Don LodLam: through ontologies and windmills

Knowledge Organization Project

1. The idea

The cultural backgrounds of the two members of this groups is extremely different. Davide is Italian and is graduated in Languages for the publishing industry, while Hizkiel is Ethiopian and is graduated in Information Science.


We have been thinking and discussing a lot in order to find something related to the cultural heritage that we both knew in depth. After many days of brainstorming, we found out that we both knew and appreciated a lot Don Quixote, the novel written by the Spanish author Miguel de Cervantes. We enjoyed reading it and we like the noble principles that led the knight of the sorrowful figure to travel through La Mancha.


Therefore, we decided to build our project around this masterpiece of literature.





Our idea arose from the Wikipedia page of Don Quixote. The idea involves La Mancha as a place, 1605 as a date and the journey for justice and chivalry as concept. As far as the people are concerned, we decided to take two of them: one is fictional, while the other is real. The two people involved in our project are therefore Don Quixote, as imaginary character, and Miguel de Cervantes Saavedra as writer.



2. The E/R model

Right after, we created an E/R model to describe our idea and the related items which will be discussed in the following paragraph. This was the first draft of our E/R model. It is actually a mind map that we used so as to organize our workflow better.

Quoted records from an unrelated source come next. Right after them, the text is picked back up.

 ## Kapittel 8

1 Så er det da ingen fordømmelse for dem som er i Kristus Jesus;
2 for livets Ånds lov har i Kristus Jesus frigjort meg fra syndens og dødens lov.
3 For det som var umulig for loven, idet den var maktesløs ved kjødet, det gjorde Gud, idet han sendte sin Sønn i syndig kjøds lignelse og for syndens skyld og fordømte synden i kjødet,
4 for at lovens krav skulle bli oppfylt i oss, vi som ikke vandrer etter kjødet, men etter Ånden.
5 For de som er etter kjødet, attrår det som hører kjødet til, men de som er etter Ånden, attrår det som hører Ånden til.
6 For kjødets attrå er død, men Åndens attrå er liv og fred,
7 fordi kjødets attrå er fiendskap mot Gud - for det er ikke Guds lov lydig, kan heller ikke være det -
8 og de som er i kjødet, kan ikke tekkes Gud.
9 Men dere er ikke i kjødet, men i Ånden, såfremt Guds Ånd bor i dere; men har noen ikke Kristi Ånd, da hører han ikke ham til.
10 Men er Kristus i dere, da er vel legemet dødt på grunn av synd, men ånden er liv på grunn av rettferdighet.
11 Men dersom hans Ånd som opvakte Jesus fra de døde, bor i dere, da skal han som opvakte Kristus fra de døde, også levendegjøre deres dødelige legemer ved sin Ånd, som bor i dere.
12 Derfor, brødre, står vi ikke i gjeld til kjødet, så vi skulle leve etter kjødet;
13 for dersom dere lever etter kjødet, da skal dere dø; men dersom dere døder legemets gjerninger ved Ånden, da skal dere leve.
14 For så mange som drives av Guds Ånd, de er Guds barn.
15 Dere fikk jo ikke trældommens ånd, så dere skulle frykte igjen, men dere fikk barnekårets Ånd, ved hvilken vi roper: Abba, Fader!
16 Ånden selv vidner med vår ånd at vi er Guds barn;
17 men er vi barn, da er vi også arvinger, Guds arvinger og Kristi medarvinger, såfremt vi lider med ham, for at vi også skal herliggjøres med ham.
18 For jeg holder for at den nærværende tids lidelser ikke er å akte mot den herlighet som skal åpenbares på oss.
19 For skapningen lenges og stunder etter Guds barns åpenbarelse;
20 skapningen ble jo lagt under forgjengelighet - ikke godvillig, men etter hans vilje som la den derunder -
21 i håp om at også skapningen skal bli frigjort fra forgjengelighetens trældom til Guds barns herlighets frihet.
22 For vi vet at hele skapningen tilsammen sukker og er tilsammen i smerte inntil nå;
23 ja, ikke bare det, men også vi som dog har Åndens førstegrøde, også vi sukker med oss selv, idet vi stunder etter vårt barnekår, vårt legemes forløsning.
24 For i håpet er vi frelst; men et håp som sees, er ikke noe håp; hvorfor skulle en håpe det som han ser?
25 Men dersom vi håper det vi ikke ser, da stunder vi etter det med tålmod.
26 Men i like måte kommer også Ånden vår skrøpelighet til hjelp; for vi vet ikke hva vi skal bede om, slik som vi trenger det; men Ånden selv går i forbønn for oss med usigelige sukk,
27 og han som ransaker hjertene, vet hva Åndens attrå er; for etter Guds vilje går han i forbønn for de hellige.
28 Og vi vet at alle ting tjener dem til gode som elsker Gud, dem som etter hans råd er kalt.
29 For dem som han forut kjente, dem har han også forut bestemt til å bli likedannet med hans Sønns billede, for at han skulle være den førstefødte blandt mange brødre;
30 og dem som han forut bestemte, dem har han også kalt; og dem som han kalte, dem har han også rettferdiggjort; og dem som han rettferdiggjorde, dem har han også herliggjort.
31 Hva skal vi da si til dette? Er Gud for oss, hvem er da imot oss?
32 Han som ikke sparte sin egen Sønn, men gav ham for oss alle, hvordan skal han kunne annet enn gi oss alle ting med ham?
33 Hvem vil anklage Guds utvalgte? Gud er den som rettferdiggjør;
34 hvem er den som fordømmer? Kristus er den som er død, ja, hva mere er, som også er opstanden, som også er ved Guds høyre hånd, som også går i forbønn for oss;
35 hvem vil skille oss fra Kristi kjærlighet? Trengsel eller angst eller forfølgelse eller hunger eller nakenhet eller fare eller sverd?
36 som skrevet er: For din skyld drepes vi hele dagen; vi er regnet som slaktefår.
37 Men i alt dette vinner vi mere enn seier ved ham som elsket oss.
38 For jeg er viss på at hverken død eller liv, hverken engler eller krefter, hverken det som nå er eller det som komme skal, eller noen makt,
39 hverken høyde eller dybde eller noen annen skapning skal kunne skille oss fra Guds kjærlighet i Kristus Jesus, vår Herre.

Successively, we decided to make this E/R model more abstract and therefore more easily applicable to any other cultural heritage item belonging to the same category.






3. The 10 items

We chose 10 items to describe our idea. We focused on the variability of the items so as to provide a broad description of the topic. We also focused on the reliability of the sources, hence every item we chose is taken from a reliable website belonging to libraries, museums or cultural heritage institutions.



1. Don Chisciotte combatte contro i mulini a vento [PAINTING] (CulturaItalia) (Metadata Analysis)

2. Don Chisciotte [SONG] (MusicBrainz) (Metadata Analysis)

3. El Quijote [BOOK] (Library of Congress) (Metadata Analysis)

4. Don Chisciotte [SCULPTURE] (Europeana) (Metadata Analysis)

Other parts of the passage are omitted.